(MATERIAL FOR THIS TASK)

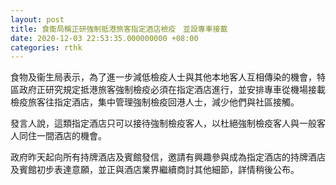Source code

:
```yaml
---
layout: post
title: 食衞局稱正研強制抵港旅客指定酒店檢疫　並設專車接載
date: 2020-12-03 22:53:35.000000000 +08:00
categories: rthk
---
```


食物及衞生局表示，為了進一步減低檢疫人士與其他本地客人互相傳染的機會，特區政府正研究規定抵港旅客強制檢疫必須在指定酒店進行，並安排專車從機場接載檢疫旅客往指定酒店，集中管理強制檢疫回港人士，減少他們與社區接觸。

發言人說，這類指定酒店只可以接待強制檢疫客人，以杜絕強制檢疫客人與一般客人同住一間酒店的機會。

政府昨天起向所有持牌酒店及賓館發信，邀請有興趣參與成為指定酒店的持牌酒店及賓館初步表達意願，並正與酒店業界繼續商討其他細節，詳情稍後公布。

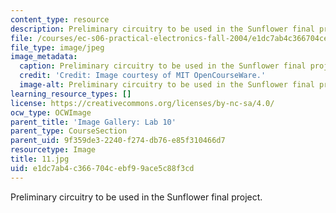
 ```yaml
---
content_type: resource
description: Preliminary circuitry to be used in the Sunflower final project.
file: /courses/ec-s06-practical-electronics-fall-2004/e1dc7ab4c366704cebf99ace5c88f3cd_11.jpg
file_type: image/jpeg
image_metadata:
  caption: Preliminary circuitry to be used in the Sunflower final project.
  credit: 'Credit: Image courtesy of MIT OpenCourseWare.'
  image-alt: Preliminary circuitry to be used in the Sunflower final project.
learning_resource_types: []
license: https://creativecommons.org/licenses/by-nc-sa/4.0/
ocw_type: OCWImage
parent_title: 'Image Gallery: Lab 10'
parent_type: CourseSection
parent_uid: 9f359de3-2240-f274-db76-e85f310466d7
resourcetype: Image
title: 11.jpg
uid: e1dc7ab4-c366-704c-ebf9-9ace5c88f3cd
---
```

Preliminary circuitry to be used in the Sunflower final project.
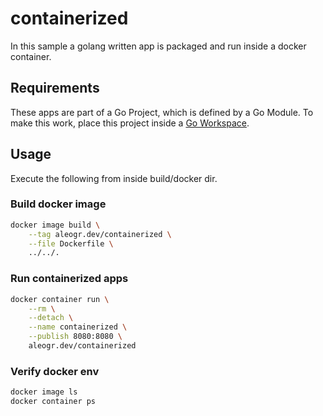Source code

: # containerized

In this sample a golang written app is packaged and run inside a docker container.

## Requirements

These apps are part of a Go Project, which is defined by a Go Module.
To make this work, place this project inside a [Go Workspace](https://go.dev/doc/tutorial/workspaces).

## Usage

Execute the following from inside build/docker dir.

### Build docker image

```bash
docker image build \
	--tag aleogr.dev/containerized \
	--file Dockerfile \
	../../.
```

### Run containerized apps

```bash
docker container run \
    --rm \
    --detach \
    --name containerized \
    --publish 8080:8080 \
    aleogr.dev/containerized
```

### Verify docker env

```bash
docker image ls
docker container ps
```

(End MATERIAL FOR THIS TASK)

:: WHAT YOU NEED TO DO ::
Word for word, write out the lines from the top of the records above down to the line holding "發言人說，這類指定酒店只可以", inclusive, but not the pictures.

:: SOLUTION FOR THIS EXERCISE ::
Source code

:
```yaml
---
layout: post
title: 食衞局稱正研強制抵港旅客指定酒店檢疫　並設專車接載
date: 2020-12-03 22:53:35.000000000 +08:00
categories: rthk
---
```


食物及衞生局表示，為了進一步減低檢疫人士與其他本地客人互相傳染的機會，特區政府正研究規定抵港旅客強制檢疫必須在指定酒店進行，並安排專車從機場接載檢疫旅客往指定酒店，集中管理強制檢疫回港人士，減少他們與社區接觸。

發言人說，這類指定酒店只可以接待強制檢疫客人，以杜絕強制檢疫客人與一般客人同住一間酒店的機會。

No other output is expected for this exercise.